**Stored dataset items:**
---*---

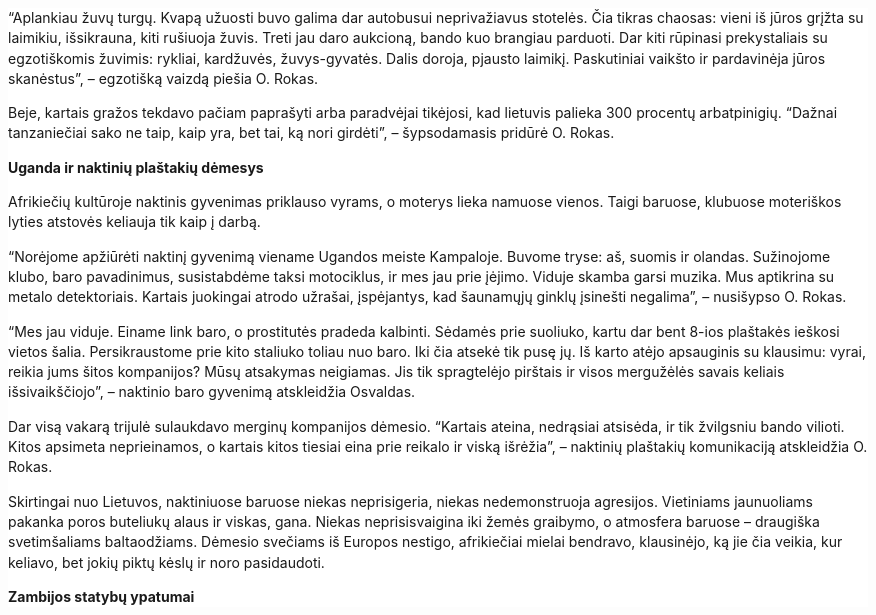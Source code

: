  <p>
    &#8220;Aplankiau žuvų turgų. Kvapą užuosti buvo galima dar autobusui neprivažiavus stotelės. Čia tikras chaosas: vieni iš jūros grįžta su laimikiu, išsikrauna, kiti rušiuoja žuvis. Treti jau daro aukcioną, bando kuo brangiau parduoti. Dar kiti rūpinasi prekystaliais su egzotiškomis žuvimis: rykliai, kardžuvės, žuvys-gyvatės. Dalis doroja, pjausto laimikį. Paskutiniai vaikšto ir pardavinėja jūros skanėstus&#8221;, &#8211; egzotišką vaizdą piešia O. Rokas.
  </p>
  
  <p>
    Beje, kartais gražos tekdavo pačiam paprašyti arba paradvėjai tikėjosi, kad lietuvis palieka 300 procentų arbatpinigių. &#8220;Dažnai tanzaniečiai sako ne taip, kaip yra, bet tai, ką nori girdėti&#8221;, &#8211; šypsodamasis pridūrė O. Rokas.
  </p>
  
  <p>
    <b>Uganda ir naktinių plaštakių dėmesys</b>
  </p>
  
  <p>
    Afrikiečių kultūroje naktinis gyvenimas priklauso vyrams, o moterys lieka namuose vienos. Taigi baruose, klubuose moteriškos lyties atstovės keliauja tik kaip į darbą.
  </p>
  
  <p>
    &#8220;Norėjome apžiūrėti naktinį gyvenimą viename Ugandos meiste Kampaloje. Buvome tryse: aš, suomis ir olandas. Sužinojome klubo, baro pavadinimus, susistabdėme taksi motociklus, ir mes jau prie įėjimo. Viduje skamba garsi muzika. Mus aptikrina su metalo detektoriais. Kartais juokingai atrodo užrašai, įspėjantys, kad šaunamųjų ginklų įsinešti negalima&#8221;, &#8211; nusišypso O. Rokas.
  </p>
  
  <p>
    &#8220;Mes jau viduje. Einame link baro, o prostitutės pradeda kalbinti. Sėdamės prie suoliuko, kartu dar bent 8-ios plaštakės ieškosi vietos šalia. Persikraustome prie kito staliuko toliau nuo baro. Iki čia atsekė tik pusę jų. Iš karto atėjo apsauginis su klausimu: vyrai, reikia jums šitos kompanijos? Mūsų atsakymas neigiamas. Jis tik spragtelėjo pirštais ir visos mergužėlės savais keliais išsivaikščiojo&#8221;, &#8211; naktinio baro gyvenimą atskleidžia Osvaldas.
  </p>
  
  <p>
    Dar visą vakarą trijulė sulaukdavo merginų kompanijos dėmesio. &#8220;Kartais ateina, nedrąsiai atsisėda, ir tik žvilgsniu bando vilioti. Kitos apsimeta neprieinamos, o kartais kitos tiesiai eina prie reikalo ir viską išrėžia&#8221;, &#8211; naktinių plaštakių komunikaciją atskleidžia O. Rokas.
  </p>
  
  <p>
    Skirtingai nuo Lietuvos, naktiniuose baruose niekas neprisigeria, niekas nedemonstruoja agresijos. Vietiniams jaunuoliams pakanka poros buteliukų alaus ir viskas, gana. Niekas neprisisvaigina iki žemės graibymo, o atmosfera baruose &#8211; draugiška svetimšaliams baltaodžiams. Dėmesio svečiams iš Europos nestigo, afrikiečiai mielai bendravo, klausinėjo, ką jie čia veikia, kur keliavo, bet jokių piktų kėslų ir noro pasidaudoti.
  </p>
  
  <p>
    <b>Zambijos statybų ypatumai</b>
  </p>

---*---

**WHAT IS EXPECTED:**
Would you state how many lines of the data above hold the string "baro"? Reply with the number alone.

**RESPONSE TO THE EXERCISE:**
2